# **Credit Card Fraud**

## **Loading Libraries**

In [None]:
import tensorflow.compat.v2 as tf
import tensorflow_probability as tfp

tf.enable_v2_behavior()

print(tf.__version__)
print(tfp.__version__)

In [None]:
import pandas as pd
import matplotlib.pyplot as plt
from sklearn.model_selection import train_test_split
from sklearn.linear_model import LogisticRegression
from sklearn.metrics import classification_report, accuracy_score, roc_auc_score, roc_curve
from sklearn.preprocessing import MinMaxScaler
from sklearn.manifold import TSNE
import os
import numpy as np

tfk = tf.keras
tfkl = tf.keras.layers
tfpl = tfp.layers
tfd = tfp.distributions

import pandas as pd
import matplotlib.pyplot as plt
from sklearn.model_selection import train_test_split
from sklearn.linear_model import LogisticRegression
from sklearn.metrics import classification_report, accuracy_score, roc_auc_score, roc_curve
from sklearn.preprocessing import MinMaxScaler
from sklearn.manifold import TSNE
import os

%matplotlib inline
np.random.seed(0)
tf.random.set_seed(0)

## **Loading Data**

In [None]:
from google.colab import drive
drive.mount('/content/drive')

In [None]:
file_path= '/content/drive/MyDrive/Data/creditcard.csv'

raw_data = pd.read_csv(file_path)
data, data_test = train_test_split(raw_data, test_size=0.25)

## **Exploratory Analysis**

In [None]:
data.loc[:,"Time"] = data["Time"].apply(lambda x : x / 3600 % 24)
data.loc[:,'Amount'] = np.log(data['Amount']+1)

data_test.loc[:,"Time"] = data_test["Time"].apply(lambda x : x / 3600 % 24)
data_test.loc[:,'Amount'] = np.log(data_test['Amount']+1)
# data = data.drop(['Amount'], axis = 1)
print(data.shape)
data.head()

In [None]:
import matplotlib.pyplot as plt
from sklearn.manifold import TSNE

def tsne_plot(X, Y, filename="tsne.png"):
    tsne = TSNE(n_components=2, random_state=0)
    X_2d = tsne.fit_transform(X)

    plt.figure(figsize=(6, 5))
    target_ids = range(len(set(Y)))
    colors = 'r', 'g'  # Adjust colors as needed
    for i, c, label in zip(target_ids, colors, set(Y)):
        plt.scatter(X_2d[Y == i, 0], X_2d[Y == i, 1], c=c, label=label)
    plt.legend()
    plt.savefig(filename)
    plt.show()



non_fraud = data[data['Class'] == 0].sample(1000)
fraud = data[data['Class'] == 1]

df = pd.concat([non_fraud, fraud]).sample(frac=1).reset_index(drop=True)
X = df.drop(['Class'], axis = 1).values
Y = df["Class"].values

tsne_plot(X, Y, "original.png")

## **Train a VAE**

We train a VAE with 100k in-sample non-fraud transactions. As this is for exploratory and illustration purpose, the hidden layer design was by trial and error.

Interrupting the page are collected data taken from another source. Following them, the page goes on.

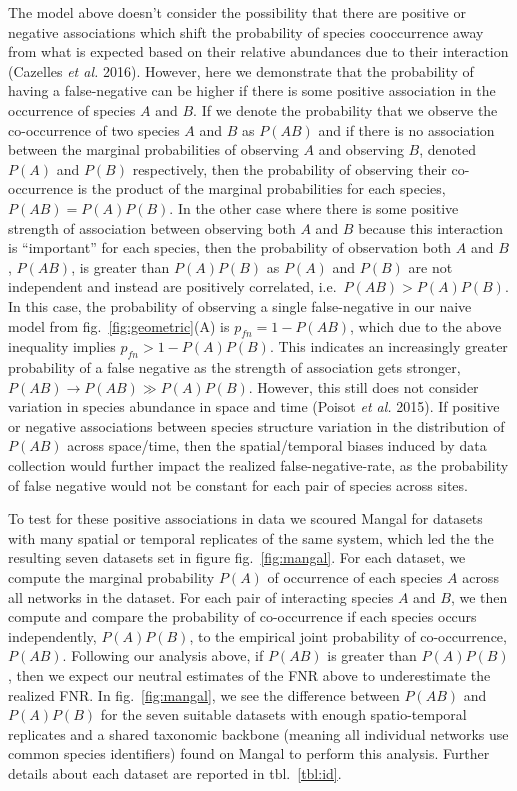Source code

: \documentclass[11pt]{article}
\begin{document}
The model above doesn't consider the possibility that there are positive
or negative associations which shift the probability of species
cooccurrence away from what is expected based on their relative
abundances due to their interaction (Cazelles \emph{et al.} 2016).
However, here we demonstrate that the probability of having a
false-negative can be higher if there is some positive association in
the occurrence of species \(A\) and \(B\). If we denote the probability
that we observe the co-occurrence of two species \(A\) and \(B\) as
\(P(AB)\) and if there is no association between the marginal
probabilities of observing \(A\) and observing \(B\), denoted \(P(A)\)
and \(P(B)\) respectively, then the probability of observing their
co-occurrence is the product of the marginal probabilities for each
species, \(P(AB) = P(A)P(B)\). In the other case where there is some
positive strength of association between observing both \(A\) and \(B\)
because this interaction is ``important'' for each species, then the
probability of observation both \(A\) and \(B\), \(P(AB)\), is greater
than \(P(A)P(B)\) as \(P(A)\) and \(P(B)\) are not independent and
instead are positively correlated, i.e.~\(P(AB)> P(A)P(B)\). In this
case, the probability of observing a single false-negative in our naive
model from fig.~\ref{fig:geometric}(A) is \(p_{fn}= 1-P(AB)\), which due
to the above inequality implies \(p_{fn}>1-P(A)P(B)\). This indicates an
increasingly greater probability of a false negative as the strength of
association gets stronger, \(P(AB) \to P(AB) \gg P(A)P(B)\). However,
this still does not consider variation in species abundance in space and
time (Poisot \emph{et al.} 2015). If positive or negative associations
between species structure variation in the distribution of \(P(AB)\)
across space/time, then the spatial/temporal biases induced by data
collection would further impact the realized false-negative-rate, as the
probability of false negative would not be constant for each pair of
species across sites.

To test for these positive associations in data we scoured Mangal for
datasets with many spatial or temporal replicates of the same system,
which led the the resulting seven datasets set in figure
fig.~\ref{fig:mangal}. For each dataset, we compute the marginal
probability \(P(A)\) of occurrence of each species \(A\) across all
networks in the dataset. For each pair of interacting species \(A\) and
\(B\), we then compute and compare the probability of co-occurrence if
each species occurs independently, \(P(A)P(B)\), to the empirical joint
probability of co-occurrence, \(P(AB)\). Following our analysis above,
if \(P(AB)\) is greater than \(P(A)P(B)\), then we expect our neutral
estimates of the FNR above to underestimate the realized FNR. In
fig.~\ref{fig:mangal}, we see the difference between \(P(AB)\) and
\(P(A)P(B)\) for the seven suitable datasets with enough spatio-temporal
replicates and a shared taxonomic backbone (meaning all individual
networks use common species identifiers) found on Mangal to perform this
analysis. Further details about each dataset are reported in
tbl.~\ref{tbl:id}.
\end{document}
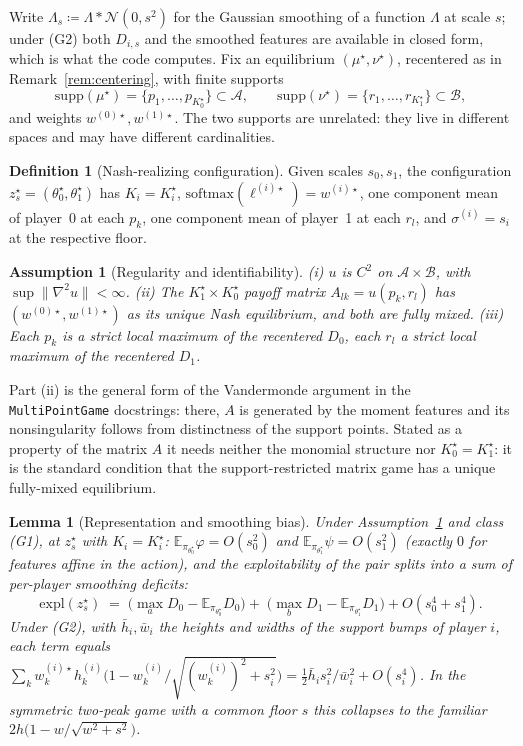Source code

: \documentclass[11pt]{article}
\newtheorem{lemma}{Lemma}
\newtheorem{assumption}{Assumption}
\theoremstyle{definition}
\newtheorem{definition}{Definition}
\newcommand{\E}{\mathbb{E}}
\newcommand{\cA}{\mathcal{A}}
\newcommand{\cB}{\mathcal{B}}
\begin{document}
Write $\Lambda_s \coloneqq \Lambda * \mathcal{N}(0, s^2)$ for the Gaussian
smoothing of a function $\Lambda$ at scale $s$; under (G2) both $D_{i,s}$ and
the smoothed features are available in closed form, which is what the code
computes. Fix an equilibrium $(\mu^\star, \nu^\star)$, recentered as in
Remark~\ref{rem:centering}, with finite supports
\[
  \mathrm{supp}(\mu^\star) = \{p_1, \dots, p_{K_0^\star}\} \subset \cA,
  \qquad
  \mathrm{supp}(\nu^\star) = \{r_1, \dots, r_{K_1^\star}\} \subset \cB,
\]
and weights $w^{(0)\star}, w^{(1)\star}$. The two supports are unrelated: they
live in different spaces and may have different cardinalities.

\begin{definition}[Nash-realizing configuration]
Given scales $s_0, s_1$, the configuration $z^\star_s = (\theta^\star_0,
\theta^\star_1)$ has $K_i = K_i^\star$, $\mathrm{softmax}(\ell^{(i)\star}) =
w^{(i)\star}$, one component mean of player~0 at each $p_k$, one component mean
of player~1 at each $r_l$, and $\sigma^{(i)} = s_i$ at the respective floor.
\end{definition}

\begin{assumption}[Regularity and identifiability]\label{ass:reg}
(i) $u$ is $C^2$ on $\cA \times \cB$, with $\sup \|\nabla^2 u\| < \infty$.
(ii) The $K_1^\star \times K_0^\star$ payoff matrix $A_{lk} = u(p_k, r_l)$ has
$(w^{(0)\star}, w^{(1)\star})$ as its \emph{unique} Nash equilibrium, and both
are fully mixed. (iii) Each $p_k$ is a strict local maximum of the recentered
$D_0$, each $r_l$ a strict local maximum of the recentered $D_1$.
\end{assumption}

Part (ii) is the general form of the Vandermonde argument in the
\texttt{MultiPointGame} docstrings: there, $A$ is generated by the moment
features and its nonsingularity follows from distinctness of the support
points. Stated as a property of the matrix $A$ it needs neither the monomial
structure nor $K_0^\star = K_1^\star$: it is the standard condition that the
support-restricted matrix game has a unique fully-mixed equilibrium.

\begin{lemma}[Representation and smoothing bias]\label{lem:bias}
Under Assumption~\ref{ass:reg} and class (G1), at $z^\star_s$ with
$K_i = K_i^\star$:
$\E_{\pi_{\theta_0^\star}} \varphi = O(s_0^2)$ and
$\E_{\pi_{\theta_1^\star}} \psi = O(s_1^2)$ (exactly $0$ for features affine in
the action), and the exploitability of the pair splits into a sum of
\emph{per-player} smoothing deficits:
\[
  \mathrm{expl}(z^\star_s)
  \;=\; \Big(\max_a D_0 - \E_{\pi_{\theta_0^\star}} D_0\Big)
     +\; \Big(\max_b D_1 - \E_{\pi_{\theta_1^\star}} D_1\Big)
     + O(s_0^4 + s_1^4) .
\]
Under (G2), with $\bar h_i, \bar w_i$ the heights and widths of the support
bumps of player $i$, each term equals
$\sum_k w^{(i)\star}_k h^{(i)}_k \big(1 - w^{(i)}_k /
\sqrt{(w^{(i)}_k)^2 + s_i^2}\big)
= \tfrac12 \bar h_i s_i^2 / \bar w_i^2 + O(s_i^4)$. In the symmetric two-peak
game with a common floor $s$ this collapses to the familiar
$2h\big(1 - w/\sqrt{w^2+s^2}\big)$.
\end{lemma}
\end{document}
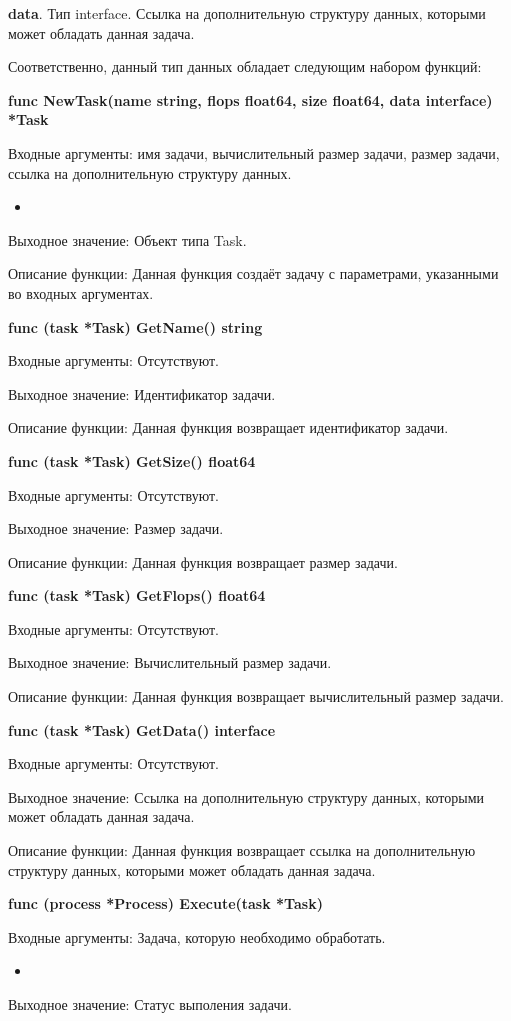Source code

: \textbf{	data}. Тип interface{}. Ссылка на дополнительную структуру данных, которыми может обладать данная задача. 

Соответственно, данный тип данных обладает следующим набором функций:

\textbf{func NewTask(name string, flops float64, size float64, data interface{}) *Task}

Входные аргументы: имя задачи, вычислительный размер задачи, размер задачи, ссылка на дополнительную структуру данных.
\begin{itemize}
	\item 
\end{itemize}
Выходное значение: Объект типа Task.

Описание функции: Данная функция создаёт задачу с параметрами, указанными во входных аргументах.

\textbf{	func (task *Task) GetName() string }

Входные аргументы: Отсутствуют.

Выходное значение: Идентификатор задачи. 

Описание функции: Данная функция возвращает идентификатор задачи.

\textbf{	func (task *Task) GetSize() float64 }

Входные аргументы: Отсутствуют.

Выходное значение: Размер задачи.

Описание функции: Данная функция возвращает размер задачи.

\textbf{	func (task *Task) GetFlops() float64}

Входные аргументы: Отсутствуют.

Выходное значение: Вычислительный размер задачи.

Описание функции: Данная функция возвращает вычислительный размер задачи.

\textbf{	func (task *Task) GetData() interface{} }

Входные аргументы: Отсутствуют.

Выходное значение: Ссылка на дополнительную структуру данных, которыми может обладать данная задача.

Описание функции: Данная функция возвращает ссылка на дополнительную структуру данных, которыми может обладать данная задача.

\textbf{	func (process *Process) Execute(task *Task) }

Входные аргументы: Задача, которую необходимо обработать.
\begin{itemize}
	\item 
\end{itemize}
Выходное значение: Статус выполения задачи.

The prior for the latent variables was set to be a random unit multivariate normal vector of the latent dimention. The latent dimension is set to 2 so that it give some intuitive illustrations as you will see soon.

The output of the encoder, the latent distribution parameters, was deliberated chosen to be multiviarate normal with non-zero covariance because I noticed it had subsequent impact on the separation of normal transactions from fraud transactions, suggesting that the covariance of fraud transactions may have patterns. As a result, there are 5 distribution parameters to be learnt (2 mean values + 3 covariance values from the lower triangle of the 2-buy-2 covariance matrix)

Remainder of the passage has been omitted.